[Source records]
************

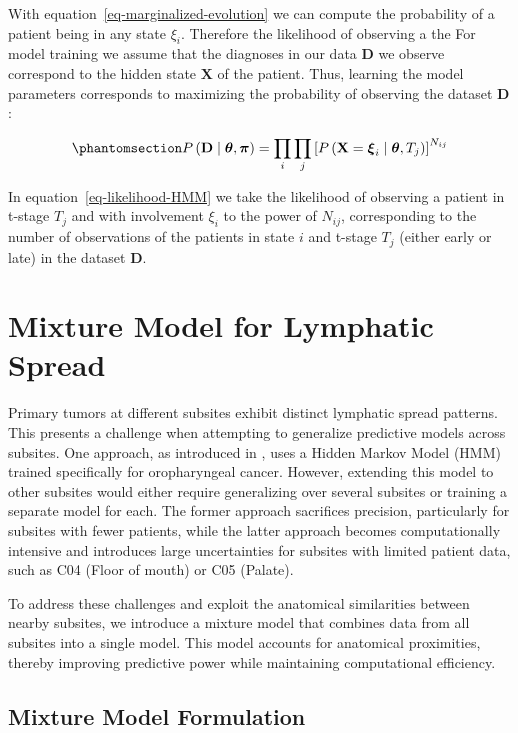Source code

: \documentclass[
  sn-mathphys-num,
]{sn-jnl}
\begin{document}
With equation~\ref{eq-marginalized-evolution} we can compute the
probability of a patient being in any state \(\xi_i\). Therefore the
likelihood of observing a the For model training we assume that the
diagnoses in our data \(\mathbf{D}\) we observe correspond to the hidden
state \(\mathbf{X}\) of the patient. Thus, learning the model parameters
corresponds to maximizing the probability of observing the dataset
\(\mathbf{D}\):

\begin{equation}\phantomsection\label{eq-likelihood-HMM}{
P \left( \mathbf{D} \mid \boldsymbol{\theta}, \boldsymbol{\pi}\right) = \prod_i \prod_j \left[P \left( \mathbf{X}=\boldsymbol{\xi}_i \mid \boldsymbol{\theta}, T_j \right) \right]^{N_{ij}}
}\end{equation}

In equation~\ref{eq-likelihood-HMM} we take the likelihood of observing
a patient in t-stage \(T_j\) and with involvement \(\xi_i\) to the power
of \(N_{ij}\), corresponding to the number of observations of the
patients in state \(i\) and t-stage \(T_j\) (either early or late) in
the dataset \(\mathbf{D}\).

\section{Mixture Model for Lymphatic Spread}\label{sec-mixture}

Primary tumors at different subsites exhibit distinct lymphatic spread
patterns. This presents a challenge when attempting to generalize
predictive models across subsites. One approach, as introduced in
\citep{ludwig_dynamic_2021}, uses a Hidden Markov Model (HMM) trained
specifically for oropharyngeal cancer. However, extending this model to
other subsites would either require generalizing over several subsites
or training a separate model for each. The former approach sacrifices
precision, particularly for subsites with fewer patients, while the
latter approach becomes computationally intensive and introduces large
uncertainties for subsites with limited patient data, such as C04 (Floor
of mouth) or C05 (Palate).

To address these challenges and exploit the anatomical similarities
between nearby subsites, we introduce a mixture model that combines data
from all subsites into a single model. This model accounts for
anatomical proximities, thereby improving predictive power while
maintaining computational efficiency.

\subsection{Mixture Model Formulation}\label{mixture-model-formulation}
\end{document}
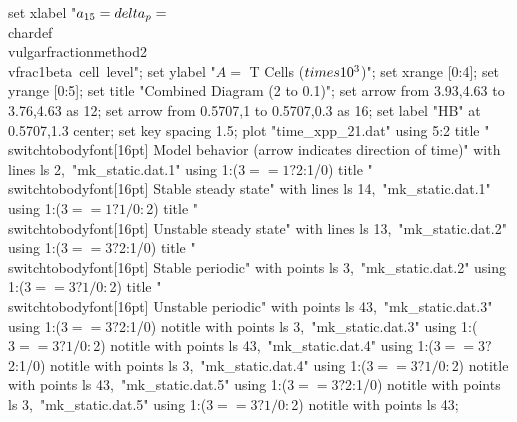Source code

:   set xlabel "$a_{15} = \\delta_p = $\\chardef\\vulgarfractionmethod2\\vfrac1{beta~cell~level}";
  set ylabel "$A = $ T Cells ($\\times 10^3$)";
  set xrange [0:4];
  set yrange [0:5];
  set title "Combined Diagram (2 to 0.1)";
  set arrow from 3.93,4.63 to 3.76,4.63 as 12;
  set arrow from 0.5707,1 to 0.5707,0.3 as 16;
  set label "HB" at 0.5707,1.3 center;
  set key spacing 1.5;
  plot "time_xpp_21.dat" using 5:2 title "\\switchtobodyfont[16pt] Model behavior (arrow indicates direction of time)" with lines ls 2,\
       "mk_static.dat.1" using 1:($3==1?$2:1/0) title "\\switchtobodyfont[16pt] Stable steady state" with lines ls 14,\
       "mk_static.dat.1" using 1:($3==1?1/0:$2) title "\\switchtobodyfont[16pt] Unstable steady state" with lines ls 13,\
       "mk_static.dat.2" using 1:($3==3?$2:1/0) title "\\switchtobodyfont[16pt] Stable periodic" with points ls 3,\
       "mk_static.dat.2" using 1:($3==3?1/0:$2) title "\\switchtobodyfont[16pt] Unstable periodic" with points ls 43,\
       "mk_static.dat.3" using 1:($3==3?$2:1/0) notitle with points ls 3,\
       "mk_static.dat.3" using 1:($3==3?1/0:$2) notitle with points ls 43,\
       "mk_static.dat.4" using 1:($3==3?$2:1/0) notitle with points ls 3,\
       "mk_static.dat.4" using 1:($3==3?1/0:$2) notitle with points ls 43,\
       "mk_static.dat.5" using 1:($3==3?$2:1/0) notitle with points ls 3,\
       "mk_static.dat.5" using 1:($3==3?1/0:$2) notitle with points ls 43;
\stopGNUPLOTscript

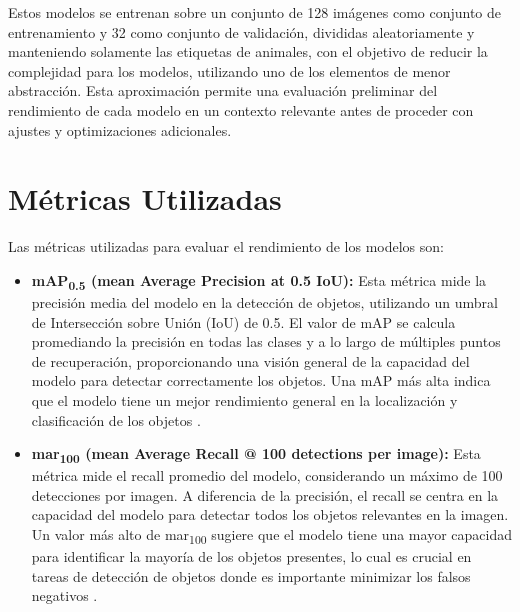Estos modelos se entrenan sobre un conjunto de 128 imágenes como conjunto de entrenamiento y 32 como conjunto de validación, divididas aleatoriamente y manteniendo solamente las etiquetas de animales, con el objetivo de reducir la complejidad para los modelos, utilizando uno de los elementos de menor abstracción.
Esta aproximación permite una evaluación preliminar del rendimiento de cada modelo en un contexto relevante antes de proceder con ajustes y optimizaciones adicionales.

\section{Métricas Utilizadas}

Las métricas utilizadas para evaluar el rendimiento de los modelos son:

\begin{itemize}
    \item \textbf{mAP\textsubscript{0.5} (mean Average Precision at 0.5 IoU):}
    Esta métrica mide la precisión media del modelo en la detección de objetos, utilizando un umbral de Intersección sobre Unión (IoU) de 0.5.
    El valor de mAP se calcula promediando la precisión en todas las clases y a lo largo de múltiples puntos de recuperación, proporcionando una visión general de la capacidad del modelo para detectar correctamente los objetos.
    Una mAP más alta indica que el modelo tiene un mejor rendimiento general en la localización y clasificación de los objetos \cite{lin2014microsoft,everingham2010pascal}.

    \item \textbf{mar\textsubscript{100} (mean Average Recall @ 100 detections per image):}
    Esta métrica mide el recall promedio del modelo, considerando un máximo de 100 detecciones por imagen.
    A diferencia de la precisión, el recall se centra en la capacidad del modelo para detectar todos los objetos relevantes en la imagen. Un valor más alto de mar\textsubscript{100} sugiere que el modelo tiene una mayor capacidad para identificar la mayoría de los objetos presentes, lo cual es crucial en tareas de detección de objetos donde es importante minimizar los falsos negativos \cite{cocoEval2015}.
\end{itemize}

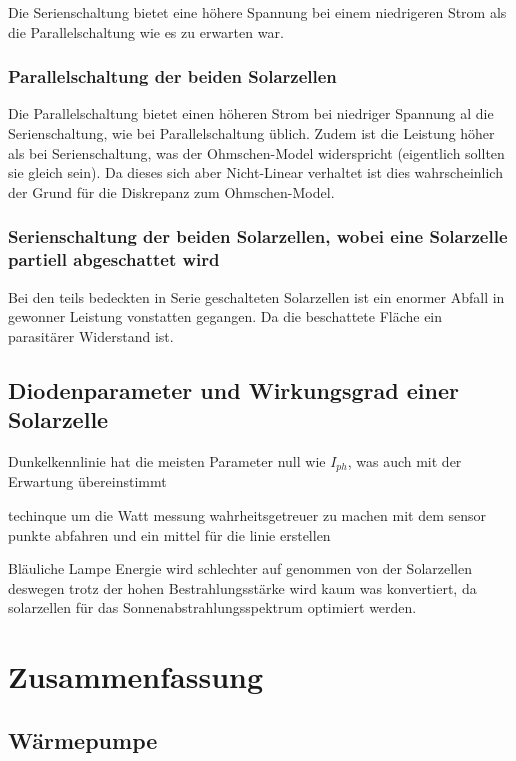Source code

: \documentclass[12pt,english,ngerman]{scrartcl}
\begin{document}
Die Serienschaltung bietet eine höhere Spannung bei einem niedrigeren Strom als
die Parallelschaltung wie es zu erwarten war.

\subsubsection{Parallelschaltung der beiden Solarzellen}

Die Parallelschaltung bietet einen höheren Strom bei niedriger Spannung al die
Serienschaltung, wie bei Parallelschaltung üblich. Zudem ist die Leistung höher
als bei Serienschaltung, was der Ohmschen-Model widerspricht (eigentlich
sollten sie gleich sein). Da dieses sich aber Nicht-Linear verhaltet ist dies
wahrscheinlich der Grund für die Diskrepanz zum Ohmschen-Model.

\subsubsection{Serienschaltung der beiden Solarzellen, wobei eine Solarzelle partiell abgeschattet wird}

Bei den teils bedeckten in Serie geschalteten Solarzellen ist ein enormer
Abfall in gewonner Leistung vonstatten gegangen. Da die beschattete Fläche ein
parasitärer Widerstand ist.

\subsection{Diodenparameter und Wirkungsgrad einer Solarzelle}

Dunkelkennlinie hat die meisten Parameter null wie $I_{ph}$, was auch mit der
Erwartung übereinstimmt

techinque um die Watt messung wahrheitsgetreuer zu machen mit dem sensor punkte
abfahren und ein mittel für die linie erstellen

Bläuliche Lampe Energie wird schlechter auf genommen von der Solarzellen
deswegen trotz der hohen Bestrahlungsstärke wird kaum was konvertiert, da
solarzellen für das Sonnenabstrahlungsspektrum optimiert werden.

\section{Zusammenfassung}\label{sec:zusammenfassung}

\subsection{Wärmepumpe}
\end{document}
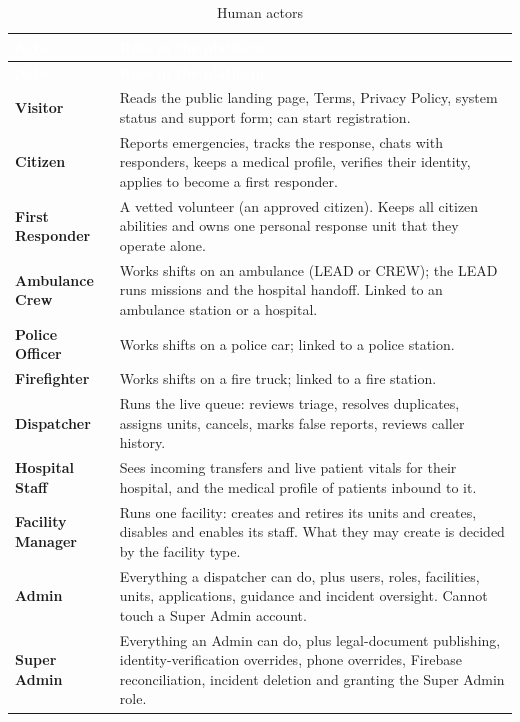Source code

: {\tabfont\rowband
\begin{longtable}{@{}>{\raggedright\arraybackslash}p{}>{\raggedright\arraybackslash}p{}@{}}
\caption{Human actors}\label{tab:actors}\\
\rowcolor{najdanavy}\textcolor{white}{\sffamily\bfseries\small Actor} & \textcolor{white}{\sffamily\bfseries\small Role in the platform}\\
\endfirsthead
\rowcolor{najdanavy}\textcolor{white}{\sffamily\bfseries\small Actor} & \textcolor{white}{\sffamily\bfseries\small Role in the platform}\\
\endhead
\bottomrule\endlastfoot
\textbf{Visitor} & Reads the public landing page, Terms, Privacy Policy, system status and support form; can start registration.\\
\textbf{Citizen} & Reports emergencies, tracks the response, chats with responders, keeps a medical profile, verifies their identity, applies to become a first responder.\\
\textbf{First Responder} & A vetted volunteer (an approved citizen). Keeps all citizen abilities and owns one personal response unit that they operate alone.\\
\textbf{Ambulance Crew} & Works shifts on an ambulance (LEAD or CREW); the LEAD runs missions and the hospital handoff. Linked to an ambulance station or a hospital.\\
\textbf{Police Officer} & Works shifts on a police car; linked to a police station.\\
\textbf{Firefighter} & Works shifts on a fire truck; linked to a fire station.\\
\textbf{Dispatcher} & Runs the live queue: reviews triage, resolves duplicates, assigns units, cancels, marks false reports, reviews caller history.\\
\textbf{Hospital Staff} & Sees incoming transfers and live patient vitals for their hospital, and the medical profile of patients inbound to it.\\
\textbf{Facility Manager} & Runs one facility: creates and retires its units and creates, disables and enables its staff. What they may create is decided by the facility type.\\
\textbf{Admin} & Everything a dispatcher can do, plus users, roles, facilities, units, applications, guidance and incident oversight. Cannot touch a Super Admin account.\\
\textbf{Super Admin} & Everything an Admin can do, plus legal-document publishing, identity-verification overrides, phone overrides, Firebase reconciliation, incident deletion and granting the Super Admin role.\\
\end{longtable}}
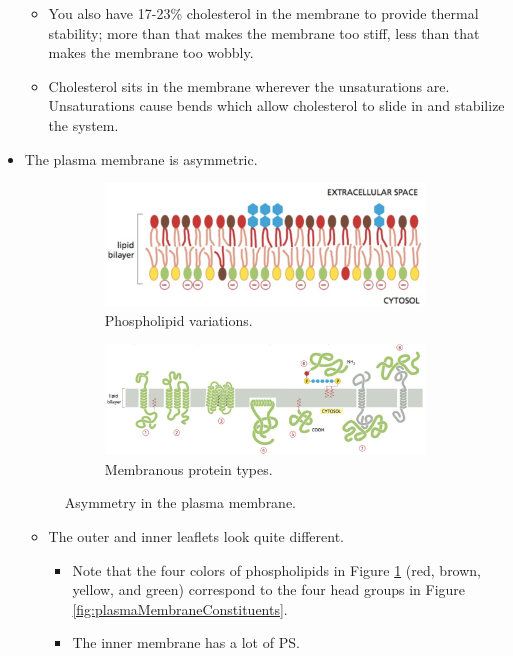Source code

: \documentclass[../notes.tex]{subfiles}
\begin{document}
\begin{itemize}
\begin{itemize}
        \item You also have 17-23\% cholesterol in the membrane to provide thermal stability; more than that makes the membrane too stiff, less than that makes the membrane too wobbly.
        \item Cholesterol sits in the membrane wherever the unsaturations are. Unsaturations cause bends which allow cholesterol to slide in and stabilize the system.
    \end{itemize}
    \item The plasma membrane is asymmetric.
    \begin{figure}[H]
        \centering
        \begin{subfigure}[b]{\linewidth}
            \centering
            \includegraphics[width=0.4\linewidth]{../ExtFiles/plasmaMembraneAsyma.png}
            \caption{Phospholipid variations.}
            \label{fig:plasmaMembraneAsyma}
        \end{subfigure}
        \begin{subfigure}[b]{\linewidth}
            \centering
            \includegraphics[width=0.7\linewidth]{../ExtFiles/plasmaMembraneAsymb.png}
            \caption{Membranous protein types.}
            \label{fig:plasmaMembraneAsymb}
        \end{subfigure}
        \caption{Asymmetry in the plasma membrane.}
        \label{fig:plasmaMembraneAsym}
    \end{figure}
    \begin{itemize}
        \item The outer and inner leaflets look quite different.
        \begin{itemize}
            \item Note that the four colors of phospholipids in Figure \ref{fig:plasmaMembraneAsyma} (red, brown, yellow, and green) correspond to the four head groups in Figure \ref{fig:plasmaMembraneConstituents}.
            \item The inner membrane has a lot of PS.

\end{itemize}
\end{itemize}
\end{itemize}
\end{document}
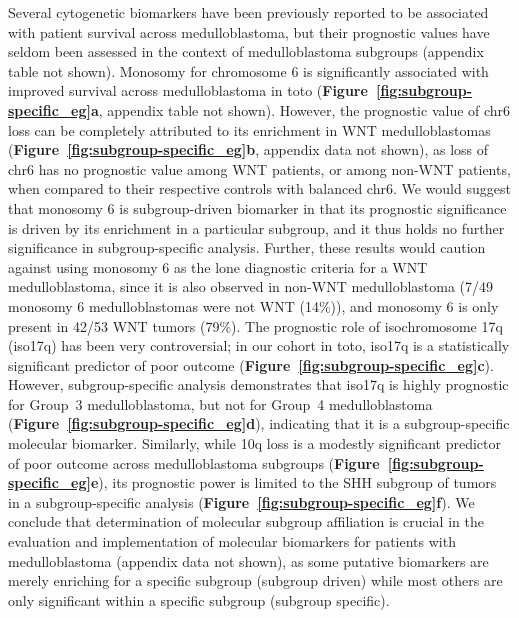 \documentclass[11pt,letterpaper]{article}
\theoremstyle{definition}
\newcommand{\emphlab}[1]{\textbf{\textsf{#1}}}
\newcommand{\citefig}[1]{\emphlab{Figure~\ref{fig:#1}}}
\begin{document}
Several cytogenetic biomarkers have been previously reported to be associated with patient survival across medulloblastoma, but their prognostic values have seldom been assessed in the context of medulloblastoma subgroups (appendix table not shown). Monosomy for chromosome 6 is significantly associated with improved survival across medulloblastoma in toto (\citefig{subgroup-specific_eg}\emphlab{a}, appendix table not shown). However, the prognostic value of chr6 loss can be completely attributed to its enrichment in WNT medulloblastomas (\citefig{subgroup-specific_eg}\emphlab{b}, appendix data not shown), as loss of chr6 has no prognostic value among WNT patients, or among non-WNT patients, when compared to their respective controls with balanced chr6.  We would suggest that monosomy 6 is subgroup-driven biomarker in that its prognostic significance is driven by its enrichment in a particular subgroup, and it thus holds no further significance in subgroup-specific analysis.  Further, these results would caution against using monosomy 6 as the lone diagnostic criteria for a WNT medulloblastoma, since it is also observed in non-WNT medulloblastoma (7/49 monosomy 6 medulloblastomas were not WNT (14\%)), and monosomy 6 is only present in 42/53 WNT tumors (79\%).  The prognostic role of isochromosome 17q (iso17q) has been very controversial; in our cohort in toto, iso17q is a statistically significant predictor of poor outcome (\citefig{subgroup-specific_eg}\emphlab{c}).  However, subgroup-specific analysis demonstrates that iso17q is highly prognostic for Group~3 medulloblastoma, but not for Group~4 medulloblastoma (\citefig{subgroup-specific_eg}\emphlab{d}), indicating that it is a subgroup-specific molecular biomarker.  Similarly, while 10q loss is a modestly significant predictor of poor outcome across medulloblastoma subgroups (\citefig{subgroup-specific_eg}\emphlab{e}), its prognostic power is limited to the SHH subgroup of tumors in a subgroup-specific analysis (\citefig{subgroup-specific_eg}\emphlab{f}).  We conclude that determination of molecular subgroup affiliation is crucial in the evaluation and implementation of molecular biomarkers for patients with medulloblastoma (appendix data not shown), as some putative biomarkers are merely enriching for a specific subgroup (subgroup driven) while most others are only significant within a specific subgroup (subgroup specific).

\clearpage
\end{document}
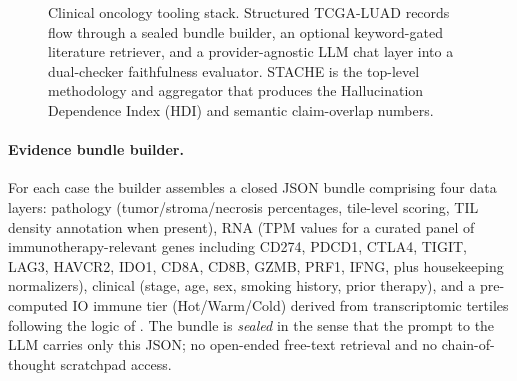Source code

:\documentclass[11pt]{article}
\begin{document}
\begin{figure}[t]
\centering
{}
\caption{Clinical oncology tooling stack. Structured TCGA-LUAD records flow through a sealed bundle builder, an optional keyword-gated literature retriever, and a provider-agnostic LLM chat layer into a dual-checker faithfulness evaluator. STACHE is the top-level methodology and aggregator that produces the Hallucination Dependence Index (HDI) and semantic claim-overlap numbers.}
\label{fig:system}
\end{figure}

\paragraph{Evidence bundle builder.}
For each case the builder assembles a closed JSON bundle comprising four data layers: pathology (tumor/stroma/necrosis percentages, tile-level scoring, TIL density annotation when present), RNA (TPM values for a curated panel of immunotherapy-relevant genes including CD274, PDCD1, CTLA4, TIGIT, LAG3, HAVCR2, IDO1, CD8A, CD8B, GZMB, PRF1, IFNG, plus housekeeping normalizers), clinical (stage, age, sex, smoking history, prior therapy), and a pre-computed IO immune tier (Hot/Warm/Cold) derived from transcriptomic tertiles following the logic of \citet{thorsson2018immune}. The bundle is \emph{sealed} in the sense that the prompt to the LLM carries only this JSON; no open-ended free-text retrieval and no chain-of-thought scratchpad access.
\end{document}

************

__Your instructions__
Above are some entries. Restate word for word the lines from the one holding "(mean Average Recall" through the one holding "parasitärer Widerstand ist.", but not the pictures.

__Result for this exercise__
    \item \textbf{mar\textsubscript{100} (mean Average Recall @ 100 detections per image):}
    Esta métrica mide el recall promedio del modelo, considerando un máximo de 100 detecciones por imagen.
    A diferencia de la precisión, el recall se centra en la capacidad del modelo para detectar todos los objetos relevantes en la imagen. Un valor más alto de mar\textsubscript{100} sugiere que el modelo tiene una mayor capacidad para identificar la mayoría de los objetos presentes, lo cual es crucial en tareas de detección de objetos donde es importante minimizar los falsos negativos \cite{cocoEval2015}.
\end{itemize}

Source code

: \documentclass[12pt,english,ngerman]{scrartcl}
\begin{document}
Die Serienschaltung bietet eine höhere Spannung bei einem niedrigeren Strom als
die Parallelschaltung wie es zu erwarten war.

\subsubsection{Parallelschaltung der beiden Solarzellen}

Die Parallelschaltung bietet einen höheren Strom bei niedriger Spannung al die
Serienschaltung, wie bei Parallelschaltung üblich. Zudem ist die Leistung höher
als bei Serienschaltung, was der Ohmschen-Model widerspricht (eigentlich
sollten sie gleich sein). Da dieses sich aber Nicht-Linear verhaltet ist dies
wahrscheinlich der Grund für die Diskrepanz zum Ohmschen-Model.

\subsubsection{Serienschaltung der beiden Solarzellen, wobei eine Solarzelle partiell abgeschattet wird}

Bei den teils bedeckten in Serie geschalteten Solarzellen ist ein enormer
Abfall in gewonner Leistung vonstatten gegangen. Da die beschattete Fläche ein
parasitärer Widerstand ist.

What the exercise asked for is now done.